Here are the steps to securing cloud infrastructure:

Policy as Code: Securing the software development process

Even before the first line of code is written, organizations need to think about security. The first step is understanding the type of application being built. For instance, apps that do not collect any input from the user are very different from banking or healthcare apps. Understanding the type of information the app handles, how users will interact with it, and the types of threats it might face can help organizations build a comprehensive threat model.

With the right technology, organizations can automate this process of building a threat model, scan for policy violations before code is committed and embed the policy into the software development pipeline for automated compliance checks and targeted monitoring. Scanning for violations is a proactive step, aimed at actively identifying violations and removing them before deployment.

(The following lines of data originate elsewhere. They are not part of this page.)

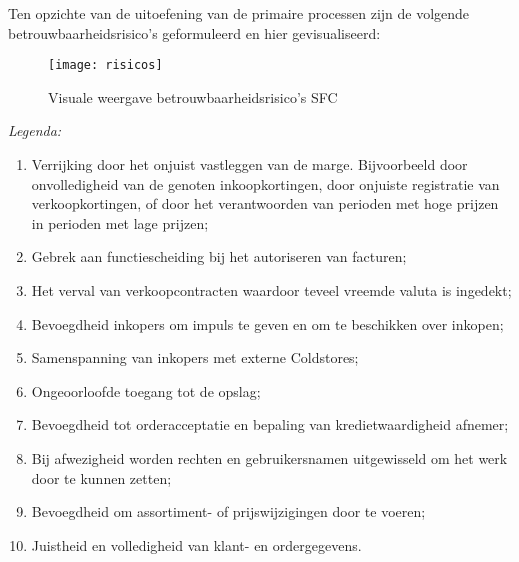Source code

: \newpage
\noindent
Ten opzichte van de uitoefening van de primaire processen zijn de volgende betrouwbaarheidsrisico's geformuleerd en hier gevisualiseerd:

\begin{figure}[h]
    \centering
    \texttt{[image: risicos]}
    \caption{Visuale weergave betrouwbaarheidsrisico's SFC}
    \label{fig:risicos}
\end{figure}

\noindent
\textit{Legenda:}
\begin{enumerate}
    \item Verrijking door het onjuist vastleggen van de marge. Bijvoorbeeld door onvolledigheid van de genoten inkoopkortingen, door onjuiste registratie van verkoopkortingen, of door het verantwoorden van perioden met hoge prijzen in perioden met lage prijzen;
    \item Gebrek aan functiescheiding bij het autoriseren van facturen;
    \item Het verval van verkoopcontracten waardoor teveel vreemde valuta is ingedekt;
    \item Bevoegdheid inkopers om impuls te geven en om te beschikken over inkopen;
    \item Samenspanning van inkopers met externe Coldstores;
    \item Ongeoorloofde toegang tot de opslag;
    \item Bevoegdheid tot orderacceptatie en bepaling van kredietwaardigheid afnemer;
    \item Bij afwezigheid worden rechten en gebruikersnamen uitgewisseld om het werk door te kunnen zetten;
    \item Bevoegdheid om assortiment- of prijswijzigingen door te voeren;
    \item Juistheid en volledigheid van klant- en ordergegevens.
\end{enumerate}




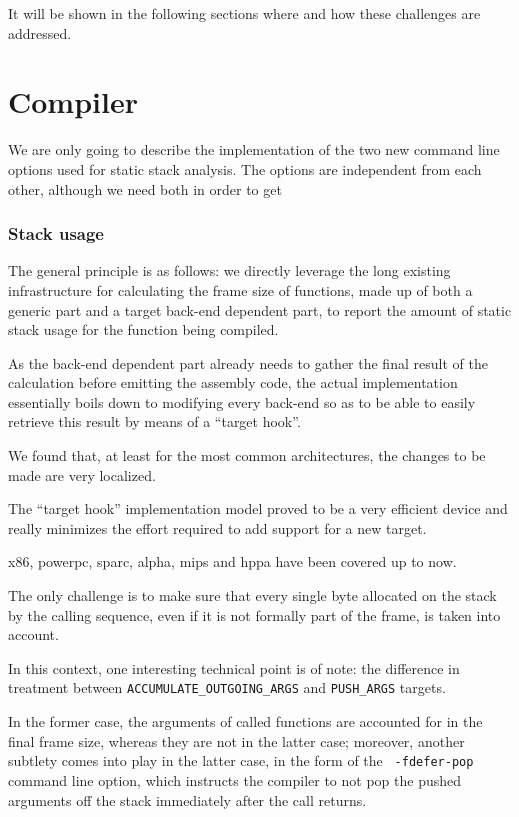 It will be shown in the following sections where and how these
challenges are addressed.

\section{Compiler}

We are only going to describe the implementation of the two new
command line options used for static stack analysis. The options are
independent from each other, although we need both in order to get 

\subsubsection{Stack usage}

The general principle is as follows: we directly leverage the long existing
infrastructure for calculating the frame size of functions, made up of both
a generic part and a target back-end dependent part, to report the amount of
static stack usage for the function being compiled.

As the back-end dependent part already needs to gather the final result of
the calculation before emitting the assembly code, the actual implementation
essentially boils down to modifying every back-end so as to be able to easily
retrieve this result by means of a ``target hook''.

We found that, at least for the most common architectures, the changes to
be made are very localized.

The ``target hook'' implementation model proved to be a very efficient device
and really minimizes the effort required to add support for a new target.

x86, powerpc, sparc, alpha, mips and hppa have been covered up to now.

The only challenge is to make sure that every single byte allocated on the
stack by the calling sequence, even if it is not formally part of the frame,
is taken into account.

In this context, one interesting technical point is of note: the difference in
treatment between \verb|ACCUMULATE_OUTGOING_ARGS| and \verb|PUSH_ARGS|
targets.

In the former case, the arguments of called functions are accounted for in the
final frame size, whereas they are not in the latter case; moreover, another
subtlety comes into play in the latter case, in the form of the {\tt
-fdefer-pop} command line option, which instructs the compiler to not pop the
pushed arguments off the stack immediately after the call returns.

Structural integrity: Securing container images

Securing the process used to build apps is not adequate. Organizations need to secure the structure — the containers within which the apps will run. Container images consist of the application itself including the customer code and the code sourced from open-source third-party libraries along with runtime configurations, which have several security concerns.

Incorporating container scanning tools can help identify misconfigurations. Paired with reactive information and capabilities embedded in the images, it can prove useful for securing the container images at runtime.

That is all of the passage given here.